**EXERCISE INSTRUCTIONS:**
Only the text of the records, copied exactly, is wanted; no pictures.

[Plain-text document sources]
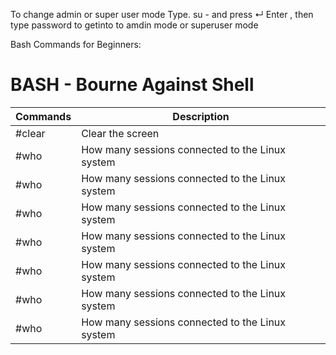 To change admin or super user mode
Type. su - and press ↵ Enter , then type password to getinto to amdin mode or superuser mode

Bash Commands for Beginners:
# BASH - Bourne Against Shell

Commands     | Description 
------------ | -------------
#clear       | Clear the screen
#who         | How many sessions connected to the Linux system
#who         | How many sessions connected to the Linux system
#who         | How many sessions connected to the Linux system
#who         | How many sessions connected to the Linux system
#who         | How many sessions connected to the Linux system
#who         | How many sessions connected to the Linux system
#who         | How many sessions connected to the Linux system

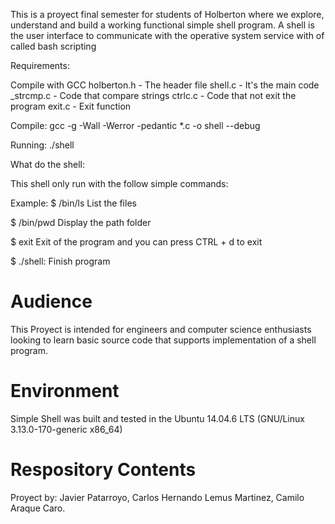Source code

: This is a proyect final semester for students of Holberton where we explore, understand and build a working functional simple shell program.
A shell is the user interface to communicate with the operative system service with of called bash scripting

Requirements:

Compile with GCC
holberton.h - The header file
shell.c - It's the main code
_strcmp.c - Code that compare strings
ctrlc.c - Code that not exit the program
exit.c - Exit function

Compile:
gcc -g -Wall -Werror -pedantic *.c -o shell --debug

Running:
./shell

What do the shell:

This shell only run with the follow simple commands:

Example:
$ /bin/ls
List the files

$ /bin/pwd
Display the path folder

$ exit
Exit of the program and you can press CTRL + d to exit

$ ./shell: Finish program

Audience
=======
This Proyect is intended for engineers and computer science enthusiasts looking to learn basic source code that supports implementation of a shell program.

Environment
=======
Simple Shell was built and tested in the Ubuntu 14.04.6 LTS (GNU/Linux 3.13.0-170-generic x86_64)

Respository Contents
=======

Proyect by: Javier Patarroyo, Carlos Hernando Lemus Martinez, Camilo Araque Caro.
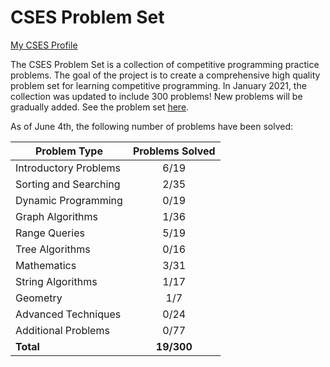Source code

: # CSES Problem Set

[My CSES Profile](https://cses.fi/user/70373)

The CSES Problem Set is a collection of competitive programming practice problems. The goal of the project is to create a comprehensive high quality problem set for learning competitive programming. In January 2021, the collection was updated to include 300 problems! New problems will be gradually added. See the problem set [here](https://cses.fi/problemset/).

As of June 4th, the following number of problems have been solved:

| Problem Type          | Problems Solved |
|-----------------------|:---------------:|
| Introductory Problems |       6/19      |
| Sorting and Searching |       2/35      |
| Dynamic Programming   |       0/19      |
| Graph Algorithms      |       1/36      |
| Range Queries         |       5/19      |
| Tree Algorithms       |       0/16      |
| Mathematics           |       3/31      |
| String Algorithms     |       1/17      |
| Geometry              |       1/7       |
| Advanced Techniques   |       0/24      |
| Additional Problems   |       0/77      |
| **Total**             |    **19/300**   |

**WRITTEN ANSWER:**
 To change admin or super user mode
Type. su - and press ↵ Enter , then type password to getinto to amdin mode or superuser mode

Bash Commands for Beginners:
# BASH - Bourne Against Shell

Commands     | Description 
------------ | -------------
#clear       | Clear the screen
#who         | How many sessions connected to the Linux system
#who         | How many sessions connected to the Linux system
#who         | How many sessions connected to the Linux system
#who         | How many sessions connected to the Linux system
#who         | How many sessions connected to the Linux system
#who         | How many sessions connected to the Linux system
#who         | How many sessions connected to the Linux system

Source code

: This is a proyect final semester for students of Holberton where we explore, understand and build a working functional simple shell program.
A shell is the user interface to communicate with the operative system service with of called bash scripting

Requirements:

Compile with GCC
holberton.h - The header file
shell.c - It's the main code
_strcmp.c - Code that compare strings
ctrlc.c - Code that not exit the program
exit.c - Exit function

Compile:
gcc -g -Wall -Werror -pedantic *.c -o shell --debug

Running:
./shell

What do the shell:

This shell only run with the follow simple commands:

Example:
$ /bin/ls
List the files

$ /bin/pwd
Display the path folder

$ exit
Exit of the program and you can press CTRL + d to exit

$ ./shell: Finish program

Audience
=======
This Proyect is intended for engineers and computer science enthusiasts looking to learn basic source code that supports implementation of a shell program.

Environment
=======
Simple Shell was built and tested in the Ubuntu 14.04.6 LTS (GNU/Linux 3.13.0-170-generic x86_64)

Respository Contents
=======

Proyect by: Javier Patarroyo, Carlos Hernando Lemus Martinez, Camilo Araque Caro.
Source code

: # CSES Problem Set

[My CSES Profile](https://cses.fi/user/70373)

The CSES Problem Set is a collection of competitive programming practice problems. The goal of the project is to create a comprehensive high quality problem set for learning competitive programming. In January 2021, the collection was updated to include 300 problems! New problems will be gradually added. See the problem set [here](https://cses.fi/problemset/).

As of June 4th, the following number of problems have been solved:

| Problem Type          | Problems Solved |
|-----------------------|:---------------:|
| Introductory Problems |       6/19      |
| Sorting and Searching |       2/35      |
| Dynamic Programming   |       0/19      |
| Graph Algorithms      |       1/36      |
| Range Queries         |       5/19      |
| Tree Algorithms       |       0/16      |
| Mathematics           |       3/31      |
| String Algorithms     |       1/17      |
| Geometry              |       1/7       |
| Advanced Techniques   |       0/24      |
| Additional Problems   |       0/77      |
| **Total**             |    **19/300**   |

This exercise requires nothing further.